§ WORK REQUIRED:
Read the data below. Every line holding the string "calculations" must be copied.
____ RECORDS TO USE
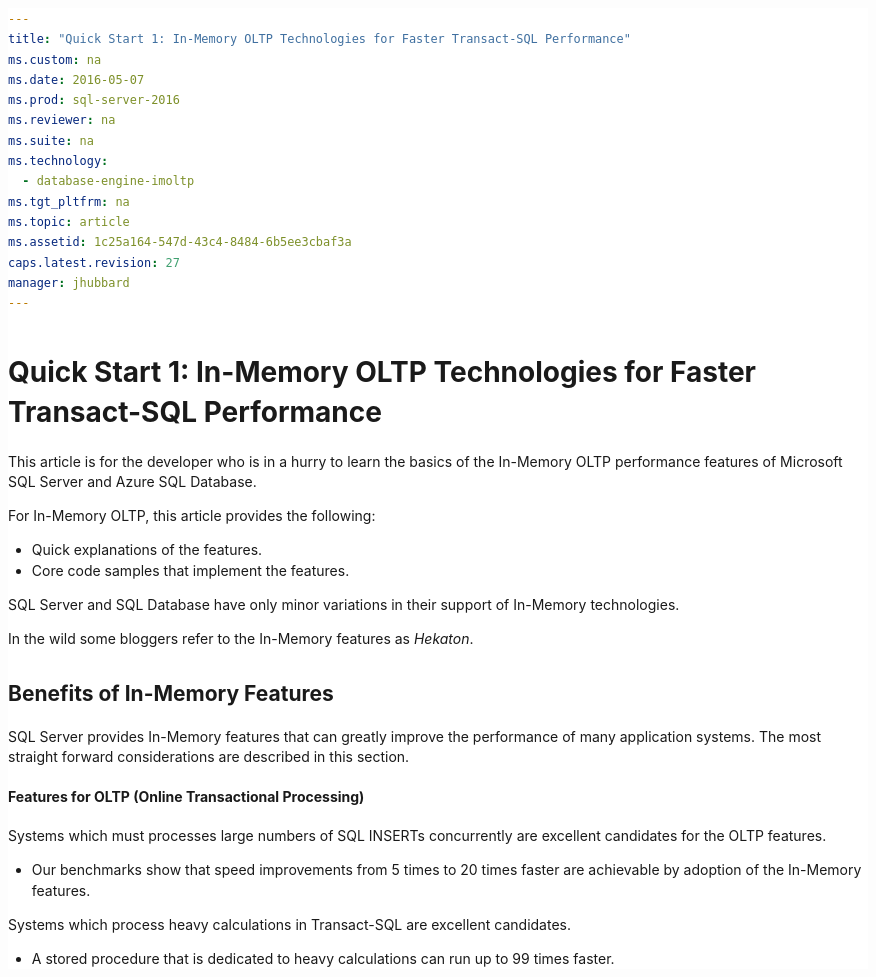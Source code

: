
 ```yaml
---
title: "Quick Start 1: In-Memory OLTP Technologies for Faster Transact-SQL Performance"
ms.custom: na
ms.date: 2016-05-07
ms.prod: sql-server-2016
ms.reviewer: na
ms.suite: na
ms.technology: 
  - database-engine-imoltp
ms.tgt_pltfrm: na
ms.topic: article
ms.assetid: 1c25a164-547d-43c4-8484-6b5ee3cbaf3a
caps.latest.revision: 27
manager: jhubbard
---
```

# Quick Start 1: In-Memory OLTP Technologies for Faster Transact-SQL Performance
  
This article is for the developer who is in a hurry to learn the basics of the In-Memory OLTP performance features of Microsoft SQL Server and Azure SQL Database.  
  
For In-Memory OLTP, this article provides the following:  
  
- Quick explanations of the features.  
- Core code samples that implement the features.  
  
  
SQL Server and SQL Database have only minor variations in their support of In-Memory technologies.  
  
  
In the wild some bloggers refer to the In-Memory features as *Hekaton*.  
  
  
<a name="benefits-of-in-memory-features-21a"></a>  
  
## Benefits of In-Memory Features  
  
SQL Server provides In-Memory features that can greatly improve the performance of many application systems. The most straight forward considerations are described in this section.  
  
  
#### Features for OLTP (Online Transactional Processing)  
  
  
Systems which must processes large numbers of SQL INSERTs concurrently are excellent candidates for the OLTP features.  
  
- Our benchmarks show that speed improvements from 5 times to 20 times faster are achievable by adoption of the In-Memory features.  
  
  
Systems which process heavy calculations in Transact-SQL are excellent candidates.  
  
- A stored procedure that is dedicated to heavy calculations can run up to 99 times faster.  
  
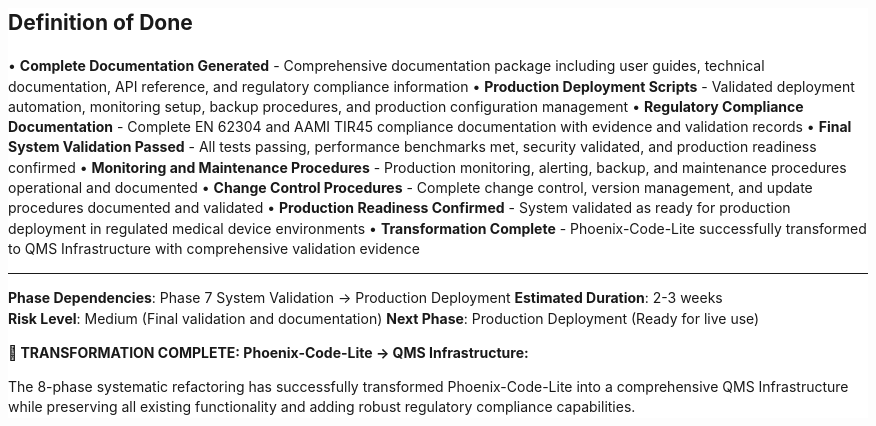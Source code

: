 ## Definition of Done

• **Complete Documentation Generated** - Comprehensive documentation package including user guides, technical documentation, API reference, and regulatory compliance information
• **Production Deployment Scripts** - Validated deployment automation, monitoring setup, backup procedures, and production configuration management
• **Regulatory Compliance Documentation** - Complete EN 62304 and AAMI TIR45 compliance documentation with evidence and validation records
• **Final System Validation Passed** - All tests passing, performance benchmarks met, security validated, and production readiness confirmed
• **Monitoring and Maintenance Procedures** - Production monitoring, alerting, backup, and maintenance procedures operational and documented
• **Change Control Procedures** - Complete change control, version management, and update procedures documented and validated
• **Production Readiness Confirmed** - System validated as ready for production deployment in regulated medical device environments
• **Transformation Complete** - Phoenix-Code-Lite successfully transformed to QMS Infrastructure with comprehensive validation evidence

---

**Phase Dependencies**: Phase 7 System Validation → Production Deployment
**Estimated Duration**: 2-3 weeks  
**Risk Level**: Medium (Final validation and documentation)
**Next Phase**: Production Deployment (Ready for live use)

**🎉 TRANSFORMATION COMPLETE: Phoenix-Code-Lite → QMS Infrastructure:**

The 8-phase systematic refactoring has successfully transformed Phoenix-Code-Lite into a comprehensive QMS Infrastructure while preserving all existing functionality and adding robust regulatory compliance capabilities.
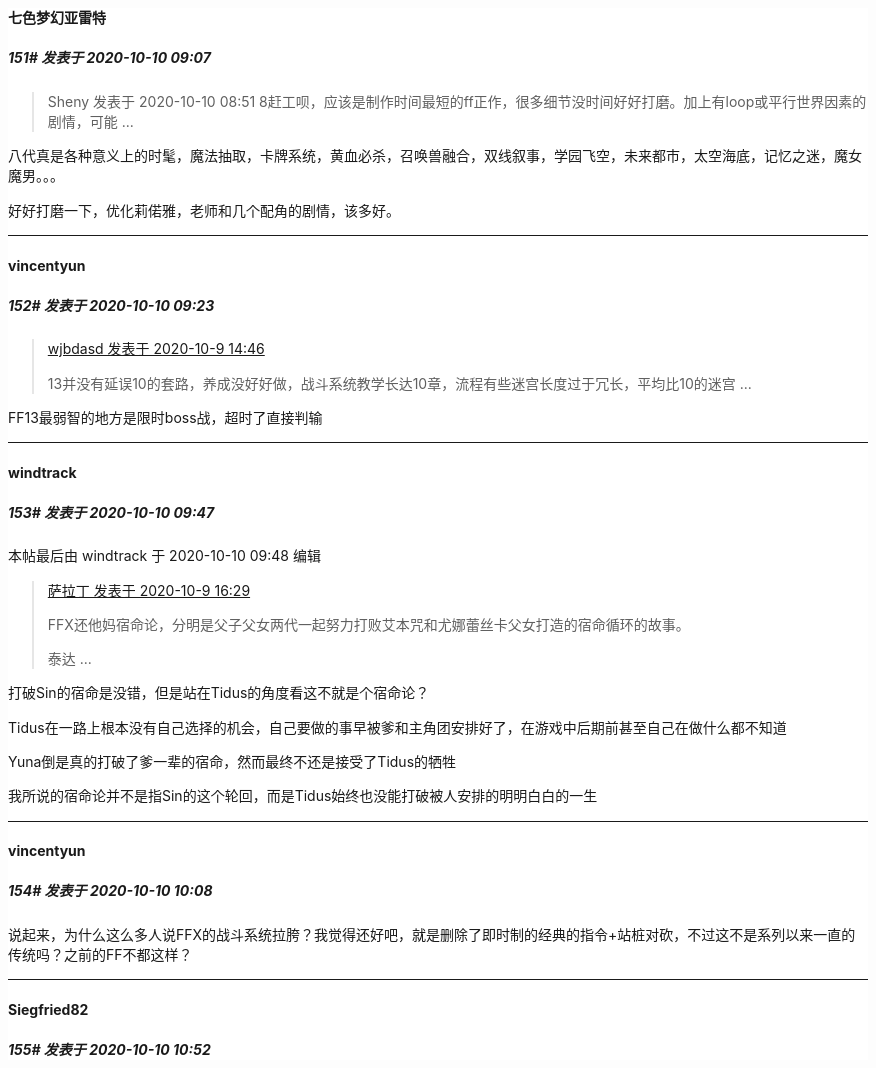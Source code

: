 ####  七色梦幻亚雷特  
##### 151#       发表于 2020-10-10 09:07


<blockquote>Sheny 发表于 2020-10-10 08:51
8赶工呗，应该是制作时间最短的ff正作，很多细节没时间好好打磨。加上有loop或平行世界因素的剧情，可能 ...</blockquote>
八代真是各种意义上的时髦，魔法抽取，卡牌系统，黄血必杀，召唤兽融合，双线叙事，学园飞空，未来都市，太空海底，记忆之迷，魔女魔男。。。

好好打磨一下，优化莉偌雅，老师和几个配角的剧情，该多好。


-----

####  vincentyun  
##### 152#       发表于 2020-10-10 09:23


<blockquote><a href="httphttps://bbs.saraba1st.com/2b/forum.php?mod=redirect&amp;goto=findpost&amp;pid=48998015&amp;ptid=1964012" target="_blank">wjbdasd 发表于 2020-10-9 14:46</a>

13并没有延误10的套路，养成没好好做，战斗系统教学长达10章，流程有些迷宫长度过于冗长，平均比10的迷宫 ...</blockquote>
FF13最弱智的地方是限时boss战，超时了直接判输


-----

####  windtrack  
##### 153#       发表于 2020-10-10 09:47


 本帖最后由 windtrack 于 2020-10-10 09:48 编辑 
<blockquote><a href="httphttps://bbs.saraba1st.com/2b/forum.php?mod=redirect&amp;goto=findpost&amp;pid=48999174&amp;ptid=1964012" target="_blank">萨拉丁 发表于 2020-10-9 16:29</a>

FFX还他妈宿命论，分明是父子父女两代一起努力打败艾本咒和尤娜蕾丝卡父女打造的宿命循环的故事。


泰达 ...</blockquote>
打破Sin的宿命是没错，但是站在Tidus的角度看这不就是个宿命论？

Tidus在一路上根本没有自己选择的机会，自己要做的事早被爹和主角团安排好了，在游戏中后期前甚至自己在做什么都不知道

Yuna倒是真的打破了爹一辈的宿命，然而最终不还是接受了Tidus的牺牲

我所说的宿命论并不是指Sin的这个轮回，而是Tidus始终也没能打破被人安排的明明白白的一生


-----

####  vincentyun  
##### 154#       发表于 2020-10-10 10:08


说起来，为什么这么多人说FFX的战斗系统拉胯？我觉得还好吧，就是删除了即时制的经典的指令+站桩对砍，不过这不是系列以来一直的传统吗？之前的FF不都这样？


-----

####  Siegfried82  
##### 155#       发表于 2020-10-10 10:52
________
§ RESULT OF THE EXERCISE:
Systems which process heavy calculations in Transact-SQL are excellent candidates.  
- A stored procedure that is dedicated to heavy calculations can run up to 99 times faster.  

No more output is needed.